Task statement
Every line of the records that holds the word "Time" should be copied.

Exercise data

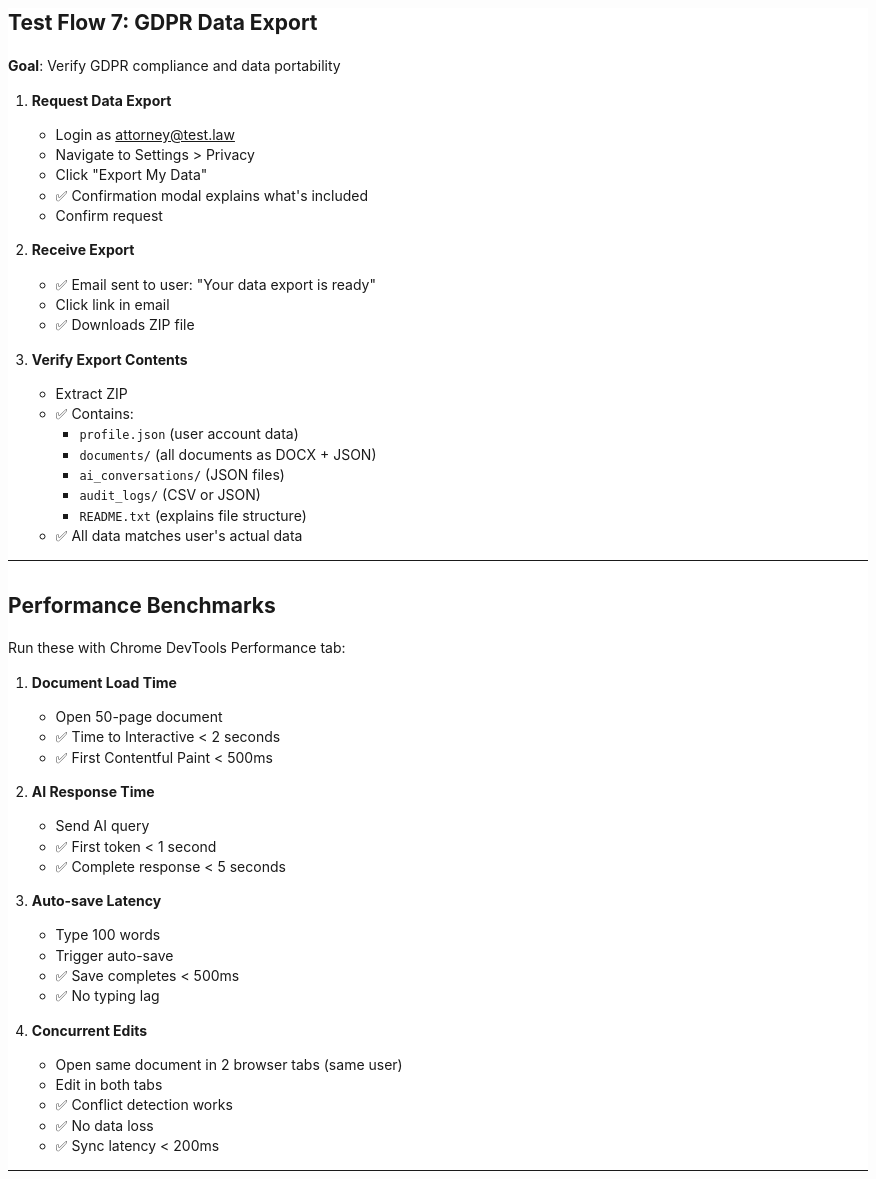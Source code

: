 
## Test Flow 7: GDPR Data Export

**Goal**: Verify GDPR compliance and data portability

1. **Request Data Export**
   - Login as attorney@test.law
   - Navigate to Settings > Privacy
   - Click "Export My Data"
   - ✅ Confirmation modal explains what's included
   - Confirm request

2. **Receive Export**
   - ✅ Email sent to user: "Your data export is ready"
   - Click link in email
   - ✅ Downloads ZIP file

3. **Verify Export Contents**
   - Extract ZIP
   - ✅ Contains:
     - `profile.json` (user account data)
     - `documents/` (all documents as DOCX + JSON)
     - `ai_conversations/` (JSON files)
     - `audit_logs/` (CSV or JSON)
     - `README.txt` (explains file structure)
   - ✅ All data matches user's actual data

---

## Performance Benchmarks

Run these with Chrome DevTools Performance tab:

1. **Document Load Time**
   - Open 50-page document
   - ✅ Time to Interactive < 2 seconds
   - ✅ First Contentful Paint < 500ms

2. **AI Response Time**
   - Send AI query
   - ✅ First token < 1 second
   - ✅ Complete response < 5 seconds

3. **Auto-save Latency**
   - Type 100 words
   - Trigger auto-save
   - ✅ Save completes < 500ms
   - ✅ No typing lag

4. **Concurrent Edits**
   - Open same document in 2 browser tabs (same user)
   - Edit in both tabs
   - ✅ Conflict detection works
   - ✅ No data loss
   - ✅ Sync latency < 200ms

---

Answer to this task
1. **Document Load Time**
   - ✅ Time to Interactive < 2 seconds
2. **AI Response Time**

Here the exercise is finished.